I'm trying to find $3 \times 3$ matrices with some similarity to Pauli matrices.
I have some candidates, but they are not perfect. I'm not sure if perfect versions exist, and that is my question.
Recall for Pauli matrices $p_k$:
$\{p_i,p_j\} = p_ip_j + p_jp_i = 2 \delta_{ij}$
I'm looking for matrices that satisfy:
$\{a_i,a_j,a_k\} = 3! \delta_{ijk}$
where $\{A,B,C\}$ is the sum over all permutations of three symbols:
$\{A,B,C\} = ABC + BCA + CAB + ACB + CBA + BAC$
My candidate matrices are:
$a_1 = \begin{bmatrix}
0 & 0 & 1\\
1 & 0 & 0\\
0 & 1 & 0\\
\end{bmatrix}$
$a_2 = \begin{bmatrix}
0 & 0 & a\\
b & 0 & 0\\
0 & c & 0\\
\end{bmatrix}$
$a_3 = \begin{bmatrix}
0 & a & 0\\
0 & 0 & b\\
c & 0 & 0\\
\end{bmatrix}$
$a_4 = \begin{bmatrix}
a & 0 & 0\\
0 & b & 0\\
0 & 0 & c\\
\end{bmatrix}$
where $a,b,c$ are the three third roots of unity (and have the property $a + b + c = 0$).
And of course, unlike Pauli matrices, the eigenvalues of these matrices are not real (they are $a,b,c$), which is expected since they are permutation matrices with $a^3 = I$.

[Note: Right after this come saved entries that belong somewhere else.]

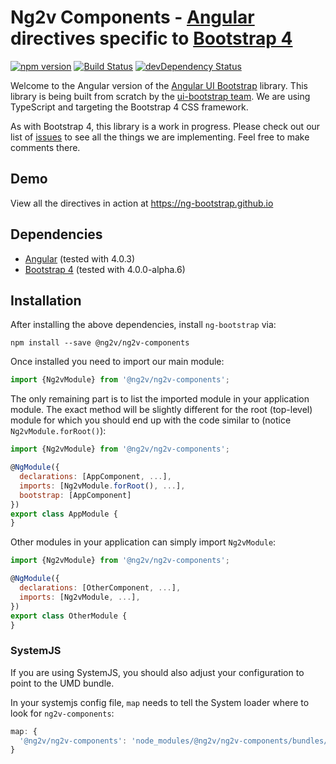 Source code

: # Ng2v Components - [Angular](http://angular.io/) directives specific to [Bootstrap 4](http://v4-alpha.getbootstrap.com/)

[![npm version](https://badge.fury.io/js/%40ng-bootstrap%2Fng-bootstrap.svg)](https://badge.fury.io/js/%40ng-bootstrap%2Fng-bootstrap)
[![Build Status](https://travis-ci.org/ng2v/ng2v-components.svg?branch=master)](https://travis-ci.org/ng2v/ng2v-components)
[![devDependency Status](https://david-dm.org/ng2v/ng2v-components/dev-status.svg?branch=master)](https://david-dm.org/ng2v/ng2v-components#info=devDependencies)

Welcome to the Angular version of the [Angular UI Bootstrap](https://github.com/angular-ui/bootstrap) library.
This library is being built from scratch by the [ui-bootstrap team](https://github.com/angular-ui/bootstrap).
We are using TypeScript and targeting the Bootstrap 4 CSS framework.

As with Bootstrap 4, this library is a work in progress. Please check out our list of
[issues](https://github.com/ng2v/ng2v-components/issues) to see all the things we are implementing.
Feel free to make comments there.

## Demo

View all the directives in action at https://ng-bootstrap.github.io

## Dependencies
* [Angular](https://angular.io) (tested with 4.0.3)
* [Bootstrap 4](https://v4-alpha.getbootstrap.com) (tested with 4.0.0-alpha.6)

## Installation
After installing the above dependencies, install `ng-bootstrap` via:
```shell
npm install --save @ng2v/ng2v-components
```
Once installed you need to import our main module:
```js
import {Ng2vModule} from '@ng2v/ng2v-components';
```
The only remaining part is to list the imported module in your application module. The exact method will be slightly
different for the root (top-level) module for which you should end up with the code similar to (notice `Ng2vModule.forRoot()`):
```js
import {Ng2vModule} from '@ng2v/ng2v-components';

@NgModule({
  declarations: [AppComponent, ...],
  imports: [Ng2vModule.forRoot(), ...],  
  bootstrap: [AppComponent]
})
export class AppModule {
}
```

Other modules in your application can simply import `Ng2vModule`:

```js
import {Ng2vModule} from '@ng2v/ng2v-components';

@NgModule({
  declarations: [OtherComponent, ...],
  imports: [Ng2vModule, ...], 
})
export class OtherModule {
}
```

### SystemJS
If you are using SystemJS, you should also adjust your configuration to point to the UMD bundle.

In your systemjs config file, `map` needs to tell the System loader where to look for `ng2v-components`:
```js
map: {
  '@ng2v/ng2v-components': 'node_modules/@ng2v/ng2v-components/bundles/ng2v-components.js',
}
```


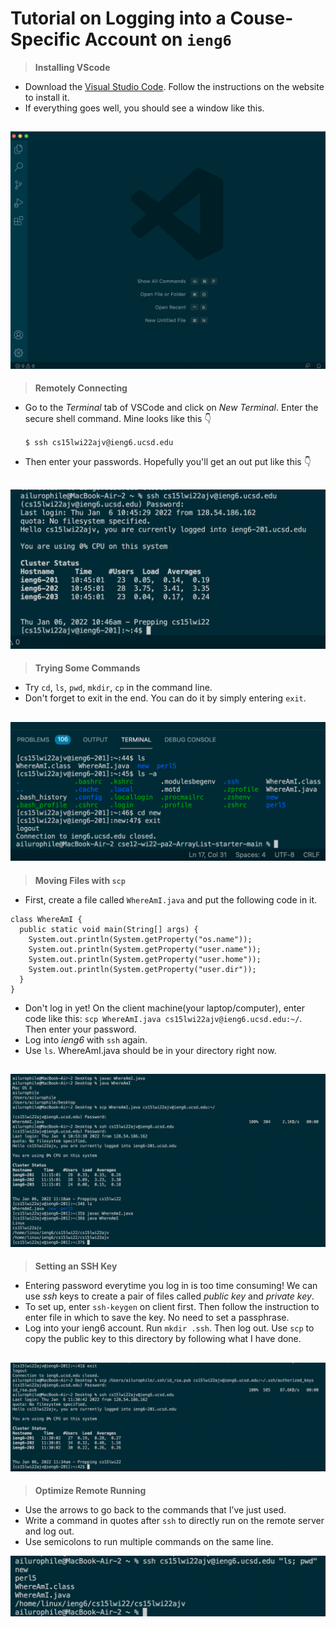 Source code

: # Tutorial on Logging into a Couse-Specific Account on `ieng6`

>**Installing VScode**

* Download the [Visual Studio Code](https://code.visualstudio.com/). Follow the instructions on the website to install it.
* If everything goes well, you should see a window like this.

![Image](step1.png)
---
>**Remotely Connecting**

* Go to the *Terminal* tab of VSCode and click on *New Terminal*. Enter the secure shell command. Mine looks like this 👇

    `$ ssh cs15lwi22ajv@ieng6.ucsd.edu`
* Then enter your passwords. Hopefully you'll get an out put like this 👇

![Image](step2.png)
---
>**Trying Some Commands**

* Try `cd`, `ls`, `pwd`, `mkdir`, `cp` in the command line. 
* Don't forget to exit in the end. You can do it by simply entering `exit`.

![Image](step3.png)
---
>**Moving Files with `scp`**

* First, create a file called `WhereAmI.java` and put the following code in it. 
```
class WhereAmI {
  public static void main(String[] args) {
    System.out.println(System.getProperty("os.name"));
    System.out.println(System.getProperty("user.name"));
    System.out.println(System.getProperty("user.home"));
    System.out.println(System.getProperty("user.dir"));
  }
}
```
* Don't log in yet! On the client machine(your laptop/computer), enter code like this:
`scp WhereAmI.java cs15lwi22ajv@ieng6.ucsd.edu:~/`. Then enter your password.
* Log into *ieng6* with `ssh` again. 
* Use `ls`. WhereAmI.java should be in your directory right now.

![Image](step4.png)
---
>**Setting an SSH Key**

* Entering password everytime you log in is too time consuming! We can use *ssh* keys to create a pair of files called *public key* and *private key*.
* To set up, enter `ssh-keygen` on client first. Then follow the instruction to enter file in which to save the key. No need to set a passphrase.
* Log into your ieng6 account. Run `mkdir .ssh`. Then log out. Use `scp` to copy the public key to this directory by following what I have done. 

![Image](step5.png)
---

>**Optimize Remote Running**

* Use the arrows to go back to the commands that I’ve just used.
* Write a command in quotes after `ssh` to directly run on the remote server and log out. 
* Use semicolons to run multiple commands on the same line.

![Image](step6.png)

Now, they have the desired property of:
$\{a_1,a_1,a_1\} = 3\\
\{a_1,a_1,a_2\} = 0\\
\{a_1,a_2,a_3\} = 0\\
\{a_1,a_3,a_4\} = 0\\ \cdots$
However:
$\{a_2,a_3,a_4\} = -3I$
So my question is, are there a set of 4 matrices that satisfy
$\{a_i,a_j,a_k\} = 3! \delta_{ijk}$
We have 3 such matrices $a_1,a_2,a_3$, but do there exist 4?
I'm 90% sure the answer is no, but I'd like to be 100%.
And we can extend the problem to higher dimensions:
For example, the $d = 4$ case. Define:
$\{A,B,C,D\}$ as the sum over all permutations of four symbols.
How many matrices can we find that satisfy:
$\{a_i,a_j,a_k,a_l\} = 4! \delta_{ijkl}$
It suspect it might be 3 for all higher d.
Now, where did this problem come from? Consider:
$M_1 = u*a_1 + v*a_2 + w*a_3$ such that $M_1^3 = (u^3 + v^3 + w^3)I$
And $M_2 = u*a_1 + v*a_2 + x*a_3 + y*a_4$ such that $M_2^3 = (u^3 + v^3 + x^3 + y^3)I$
And their determinants:
$\det(M_1) = u^3 + v^3 + w^3\\
\det(M_2) = u^3 + v^3 + x^3 + y^3 -3vxy$
So an alternative definition of the problem, do there exist matrices, not equal to the identity matrix, $a_1,a_2,a_3,a_4$ such that $\det(M_2)$ doesn't have the cross term? Similarly for higher $d$, where the determinant gets even messier! eg: $d = 4, M = u*b_1 + v*b_2 + x*b_3 + y*b_4$ and $\det(M) = u^4 + v^4 + x^4 + y^4 + mess$
Best Answer
Not a full answer but a suggestion that is a bit too long to fit into a comment.
The most important property about Pauli matrices is not the one you give but the following $$ p_ip_j=\sum_k\varepsilon_{ijk}\;p_k$$ where $\varepsilon_{ijk}=\pm1$ if $(i,j,k)$ is a permutation of $(1,2,3)$. The sign $\pm1$ is the signature of the permutation. In all other cases, $\varepsilon_{ijk}=0$. It is easy to check that the property $\{p_i,p_j\}=2\delta_{ij}$ is a direct consequence of this more fundamental property.
So you should try to look for permutation matrices satisfying $$ q_iq_jq_k=\varepsilon_{ijk\ell}q_\ell$$ and they will immediately verify $\{q_i,q_j,q_k\}=6\delta_{ijk}$.